Fokus pada penulisan program komputer yang mengekspresikan paralelisme, dan hindari penulisan program komputer yang mengatur thread atau banyaknya core processor. Contoh dari penggunaan abstraksi adalah OpenMP dan Intel Threading Building Blocks (Intel TBB). Jangan gunakan thread sistem operasi (Pthreads, Windows threads, Boost threads, dan sejenisnya). Thread dan MPI adalah bahasa mesinnya paralelisme. Keduanya menawarkan fleksibilitas maksimum, tapi keduanya menguras waktu penulisan program komputer, debug program, dan pengaturan program. Program komputer seharusnya berada pada level cukup tinggi sehingga program komputer seharusnya hanya menyelesaikan masalah, bukan malah mengatur thread atau manajemen penggunaan core processor.

  1. Bekerja dalam task, bukan dalam thread.

Tinggalkan pemetaan task terhadap thread atau core processor yang nyata-nyata sudah jelas terpisah dalam program komputer, sebaiknya gunakan abstraksi yang menangani thread atau manajemen penggunaan core processor. Ciptakan banyak task dalam program komputer, atau satu task yang dapat disebar ke seluruh core processor (misalnya looping menggunakan OpenMP). Dengan menciptakan task, programmer bebas menciptakan sebanyak mungkin tanpa takut kelebihan permintaan.

  1. Desain program komputer dengan pilihan menonaktifkan concurrency.

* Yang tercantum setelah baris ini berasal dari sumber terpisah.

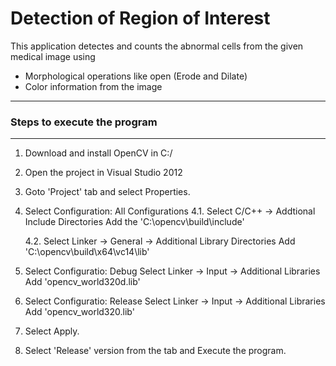 # Detection of Region of Interest
This application detectes and counts the abnormal cells from the given medical image using
- Morphological operations like open (Erode and Dilate)
- Color information from the image

--------------------------------------------------------------------
### Steps to execute the program
--------------------------------------------------------------------

1. Download and install OpenCV in C:/
2. Open the project in Visual Studio 2012
3. Goto 'Project' tab and select Properties.
4. Select Configuration: All Configurations
	4.1. Select C/C++ ->  Addtional Include Directories
		Add the 'C:\opencv\build\include'
		
	4.2. Select Linker -> General -> Additional Library Directories
		Add 'C:\opencv\build\x64\vc14\lib'
		
5. Select Configuratio: Debug
	Select Linker -> Input -> Additional Libraries
		Add 'opencv_world320d.lib'
		
6. Select Configuratio: Release
	Select Linker -> Input -> Additional Libraries
		Add 'opencv_world320.lib'
		
7. Select Apply.
8. Select 'Release' version from the tab and Execute the program.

Untuk mempermudah debugging, ciptakan program komputer yang berjalan tanpa menggunakan concurrency. Saat debugging, programmer dapat menjalankan program komputer dengan concurrency, kemudian tanpa concurrency, dan perhatikan apakah kedua program dapat berjalan sukses atau tidak. Masalah umum debugging adalah program komputer tidak berjalan secara serentak, sehingga lebih baik menggunakan peralatan debugging terkini, karena dapat diketahui sesuatu yang gagal ketika program berjalan secara serentak sehingga menjadi petunjuk pada jenis bug tertentu. Jika programmer mengabaikan aturan ini dan program tidak dapat berjalan menggunakan satu thread saja, maka programmer akan menghabiskan banyak waktu untuk debugging. Program komputer tidak harus efisien jika ingin berjalan menggunakan thread tunggal. Programmer cukup menghindar dari menciptakan program paralel yang membutuhkan concurrency, seperti model produsen-konsumen. Program berbasis MPI sering melanggar aturan di atas, sehingga menjadi alasan mengapa program MPI sangat bermasalah saat diimplementasikan dan debug.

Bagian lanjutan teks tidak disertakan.